William Luis is the Gertrude Conaway Vanderbilt Professor of Spanish at Vanderbilt University, where he has held a faculty appointment since 1991.

== Early life and education ==
He was born and raised in New York City to parents of Afro-Cuban and Chinese heritage. He received a bachelor of arts degree from Binghamton University in 1971, followed by a master of arts degree in Ibero-American Studies from the University of Wisconsin-Madison and a master of arts degree from Cornell University.

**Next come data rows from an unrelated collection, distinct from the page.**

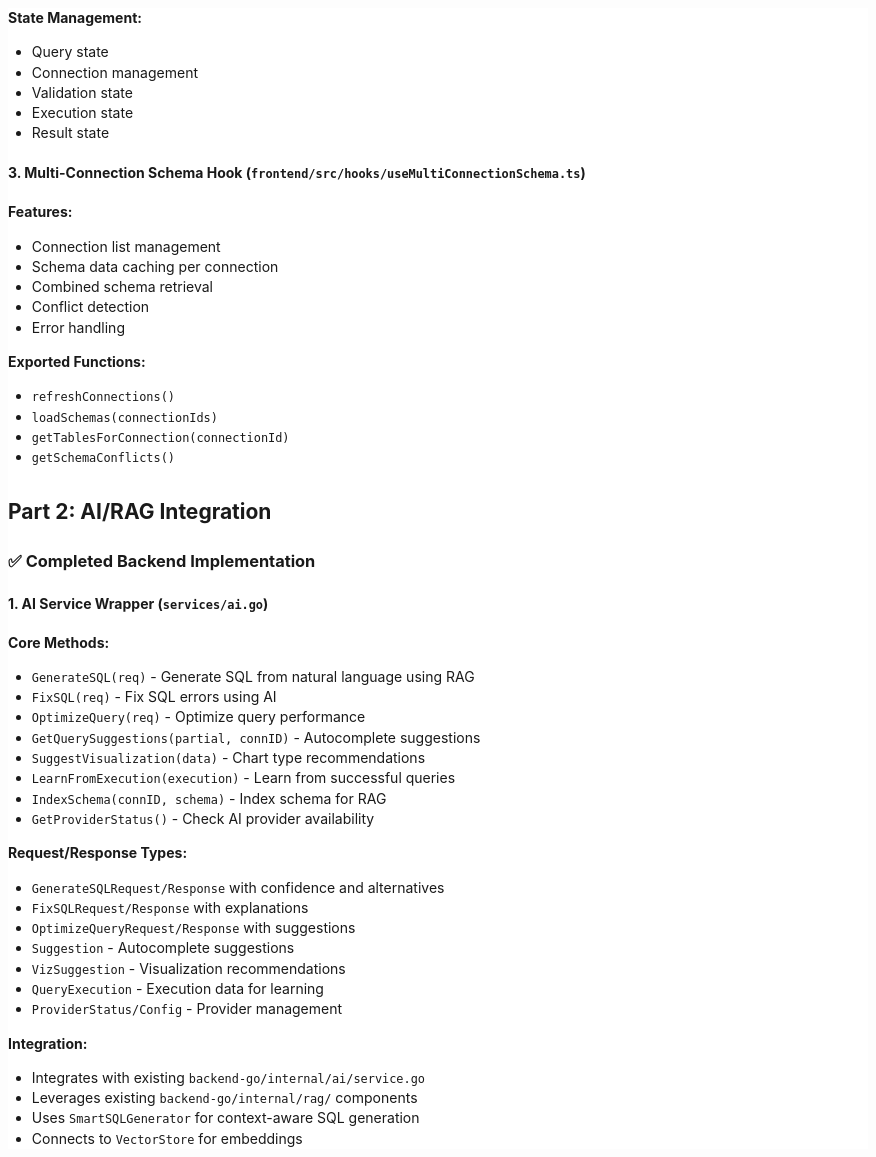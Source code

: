 **State Management:**
- Query state
- Connection management
- Validation state
- Execution state
- Result state

#### 3. **Multi-Connection Schema Hook** (`frontend/src/hooks/useMultiConnectionSchema.ts`)

**Features:**
- Connection list management
- Schema data caching per connection
- Combined schema retrieval
- Conflict detection
- Error handling

**Exported Functions:**
- `refreshConnections()`
- `loadSchemas(connectionIds)`
- `getTablesForConnection(connectionId)`
- `getSchemaConflicts()`

## Part 2: AI/RAG Integration

### ✅ Completed Backend Implementation

#### 1. **AI Service Wrapper** (`services/ai.go`)

**Core Methods:**
- `GenerateSQL(req)` - Generate SQL from natural language using RAG
- `FixSQL(req)` - Fix SQL errors using AI
- `OptimizeQuery(req)` - Optimize query performance
- `GetQuerySuggestions(partial, connID)` - Autocomplete suggestions
- `SuggestVisualization(data)` - Chart type recommendations
- `LearnFromExecution(execution)` - Learn from successful queries
- `IndexSchema(connID, schema)` - Index schema for RAG
- `GetProviderStatus()` - Check AI provider availability

**Request/Response Types:**
- `GenerateSQLRequest/Response` with confidence and alternatives
- `FixSQLRequest/Response` with explanations
- `OptimizeQueryRequest/Response` with suggestions
- `Suggestion` - Autocomplete suggestions
- `VizSuggestion` - Visualization recommendations
- `QueryExecution` - Execution data for learning
- `ProviderStatus/Config` - Provider management

**Integration:**
- Integrates with existing `backend-go/internal/ai/service.go`
- Leverages existing `backend-go/internal/rag/` components
- Uses `SmartSQLGenerator` for context-aware SQL generation
- Connects to `VectorStore` for embeddings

He graduated from Cornell with Ph.D. in 1980.

== Career ==
At Vanderbilt University, Luis served as the director of Latino and Latina Studies and is the editor of the Afro-Hispanic Review. He has also taught at Dartmouth College, Washington University in St. Louis, Binghamton University, and Yale University. He was a Guggenheim Fellow (2012–2013).

== Published works ==
Luis has published 14 books, 5 introductions to books, and more than 120 scholarly articles, among other publications. Here is a short list of his most referenced work.

- Literary bondage: slavery in Cuban narrative. University of Texas Press, 1990.
- "The Politics of Memory and Miguel Barnet's The Autobiography of a Run Away Slave." MLN 104.2 (1989): 475-491.
- Culture and customs of Cuba. Bloomsbury Publishing USA, 2000.
- "A Search for Identity in Julia Alvarez's How the García Girls Lost Their Accents." Callaloo 23.3 (2000): 839-849.
- Dance between two cultures: Latino Caribbean literature written in the United States. Vanderbilt University Press, 2001.
- Lunes de Revolución: Literatura y cultura en los primeros años de la Revolución Cubana. Editorial Verbum, 2003.
- Manzano, Juan Francisco. Autobiografía Del Esclavo Poeta Y Otros Escritos. (Edition by Luis). Iberoamericana; Vervuert, 2007.